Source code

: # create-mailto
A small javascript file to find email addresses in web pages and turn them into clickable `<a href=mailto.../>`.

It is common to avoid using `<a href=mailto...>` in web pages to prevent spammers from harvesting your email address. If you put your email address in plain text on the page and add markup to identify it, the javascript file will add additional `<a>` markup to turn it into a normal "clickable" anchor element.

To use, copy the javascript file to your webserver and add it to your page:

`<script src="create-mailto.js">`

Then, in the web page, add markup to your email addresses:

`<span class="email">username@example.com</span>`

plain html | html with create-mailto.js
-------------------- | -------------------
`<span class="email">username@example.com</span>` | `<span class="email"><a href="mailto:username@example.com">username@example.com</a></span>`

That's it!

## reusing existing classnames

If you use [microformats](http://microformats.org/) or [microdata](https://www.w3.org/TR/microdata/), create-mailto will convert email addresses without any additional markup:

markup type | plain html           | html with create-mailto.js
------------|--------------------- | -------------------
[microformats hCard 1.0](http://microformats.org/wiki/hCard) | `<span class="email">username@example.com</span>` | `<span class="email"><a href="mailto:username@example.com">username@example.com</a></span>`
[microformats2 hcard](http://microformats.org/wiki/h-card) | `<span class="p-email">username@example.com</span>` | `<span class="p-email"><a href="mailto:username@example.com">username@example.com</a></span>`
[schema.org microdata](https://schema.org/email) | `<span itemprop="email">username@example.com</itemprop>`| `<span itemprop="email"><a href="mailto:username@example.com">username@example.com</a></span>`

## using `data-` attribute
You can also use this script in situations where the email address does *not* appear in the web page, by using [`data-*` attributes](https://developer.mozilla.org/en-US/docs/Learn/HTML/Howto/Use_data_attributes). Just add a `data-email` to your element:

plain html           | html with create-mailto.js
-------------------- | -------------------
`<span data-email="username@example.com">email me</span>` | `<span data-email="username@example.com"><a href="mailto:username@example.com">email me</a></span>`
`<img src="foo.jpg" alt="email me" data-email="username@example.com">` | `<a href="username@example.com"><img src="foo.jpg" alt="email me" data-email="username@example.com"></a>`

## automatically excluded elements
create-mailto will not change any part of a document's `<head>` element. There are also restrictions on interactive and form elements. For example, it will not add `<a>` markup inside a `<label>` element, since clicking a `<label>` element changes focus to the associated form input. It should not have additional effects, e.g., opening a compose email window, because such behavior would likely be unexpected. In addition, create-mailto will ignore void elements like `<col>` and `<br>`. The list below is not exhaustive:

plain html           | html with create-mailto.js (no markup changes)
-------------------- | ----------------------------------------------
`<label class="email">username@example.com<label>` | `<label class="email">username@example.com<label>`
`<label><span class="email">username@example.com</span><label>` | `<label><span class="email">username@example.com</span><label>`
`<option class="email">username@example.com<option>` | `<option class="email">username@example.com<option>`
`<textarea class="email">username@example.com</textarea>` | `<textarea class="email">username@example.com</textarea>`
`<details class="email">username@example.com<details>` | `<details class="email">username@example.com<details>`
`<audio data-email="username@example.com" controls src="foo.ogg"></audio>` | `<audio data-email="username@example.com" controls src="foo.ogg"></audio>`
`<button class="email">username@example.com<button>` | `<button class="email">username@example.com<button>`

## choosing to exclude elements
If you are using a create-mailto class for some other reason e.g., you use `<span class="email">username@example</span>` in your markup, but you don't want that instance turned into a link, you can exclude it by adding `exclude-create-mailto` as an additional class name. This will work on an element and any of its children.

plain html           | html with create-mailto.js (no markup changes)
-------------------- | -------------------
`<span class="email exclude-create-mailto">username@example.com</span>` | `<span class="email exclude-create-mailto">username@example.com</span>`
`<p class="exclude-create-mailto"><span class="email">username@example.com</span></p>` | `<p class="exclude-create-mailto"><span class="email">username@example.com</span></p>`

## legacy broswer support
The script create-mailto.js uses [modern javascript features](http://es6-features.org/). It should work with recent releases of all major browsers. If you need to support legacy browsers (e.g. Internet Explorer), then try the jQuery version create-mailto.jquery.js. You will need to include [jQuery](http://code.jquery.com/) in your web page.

───

- **Prompt**
All of the material, start to finish, should be retyped exactly.

- **Task solution**
Source code

: # create-mailto
A small javascript file to find email addresses in web pages and turn them into clickable `<a href=mailto.../>`.

It is common to avoid using `<a href=mailto...>` in web pages to prevent spammers from harvesting your email address. If you put your email address in plain text on the page and add markup to identify it, the javascript file will add additional `<a>` markup to turn it into a normal "clickable" anchor element.

To use, copy the javascript file to your webserver and add it to your page:

`<script src="create-mailto.js">`

Then, in the web page, add markup to your email addresses:

`<span class="email">username@example.com</span>`

plain html | html with create-mailto.js
-------------------- | -------------------
`<span class="email">username@example.com</span>` | `<span class="email"><a href="mailto:username@example.com">username@example.com</a></span>`

That's it!

## reusing existing classnames

If you use [microformats](http://microformats.org/) or [microdata](https://www.w3.org/TR/microdata/), create-mailto will convert email addresses without any additional markup:

markup type | plain html           | html with create-mailto.js
------------|--------------------- | -------------------
[microformats hCard 1.0](http://microformats.org/wiki/hCard) | `<span class="email">username@example.com</span>` | `<span class="email"><a href="mailto:username@example.com">username@example.com</a></span>`
[microformats2 hcard](http://microformats.org/wiki/h-card) | `<span class="p-email">username@example.com</span>` | `<span class="p-email"><a href="mailto:username@example.com">username@example.com</a></span>`
[schema.org microdata](https://schema.org/email) | `<span itemprop="email">username@example.com</itemprop>`| `<span itemprop="email"><a href="mailto:username@example.com">username@example.com</a></span>`

## using `data-` attribute
You can also use this script in situations where the email address does *not* appear in the web page, by using [`data-*` attributes](https://developer.mozilla.org/en-US/docs/Learn/HTML/Howto/Use_data_attributes). Just add a `data-email` to your element:

plain html           | html with create-mailto.js
-------------------- | -------------------
`<span data-email="username@example.com">email me</span>` | `<span data-email="username@example.com"><a href="mailto:username@example.com">email me</a></span>`
`<img src="foo.jpg" alt="email me" data-email="username@example.com">` | `<a href="username@example.com"><img src="foo.jpg" alt="email me" data-email="username@example.com"></a>`

## automatically excluded elements
create-mailto will not change any part of a document's `<head>` element. There are also restrictions on interactive and form elements. For example, it will not add `<a>` markup inside a `<label>` element, since clicking a `<label>` element changes focus to the associated form input. It should not have additional effects, e.g., opening a compose email window, because such behavior would likely be unexpected. In addition, create-mailto will ignore void elements like `<col>` and `<br>`. The list below is not exhaustive:

plain html           | html with create-mailto.js (no markup changes)
-------------------- | ----------------------------------------------
`<label class="email">username@example.com<label>` | `<label class="email">username@example.com<label>`
`<label><span class="email">username@example.com</span><label>` | `<label><span class="email">username@example.com</span><label>`
`<option class="email">username@example.com<option>` | `<option class="email">username@example.com<option>`
`<textarea class="email">username@example.com</textarea>` | `<textarea class="email">username@example.com</textarea>`
`<details class="email">username@example.com<details>` | `<details class="email">username@example.com<details>`
`<audio data-email="username@example.com" controls src="foo.ogg"></audio>` | `<audio data-email="username@example.com" controls src="foo.ogg"></audio>`
`<button class="email">username@example.com<button>` | `<button class="email">username@example.com<button>`

## choosing to exclude elements
If you are using a create-mailto class for some other reason e.g., you use `<span class="email">username@example</span>` in your markup, but you don't want that instance turned into a link, you can exclude it by adding `exclude-create-mailto` as an additional class name. This will work on an element and any of its children.

plain html           | html with create-mailto.js (no markup changes)
-------------------- | -------------------
`<span class="email exclude-create-mailto">username@example.com</span>` | `<span class="email exclude-create-mailto">username@example.com</span>`
`<p class="exclude-create-mailto"><span class="email">username@example.com</span></p>` | `<p class="exclude-create-mailto"><span class="email">username@example.com</span></p>`

## legacy broswer support
The script create-mailto.js uses [modern javascript features](http://es6-features.org/). It should work with recent releases of all major browsers. If you need to support legacy browsers (e.g. Internet Explorer), then try the jQuery version create-mailto.jquery.js. You will need to include [jQuery](http://code.jquery.com/) in your web page.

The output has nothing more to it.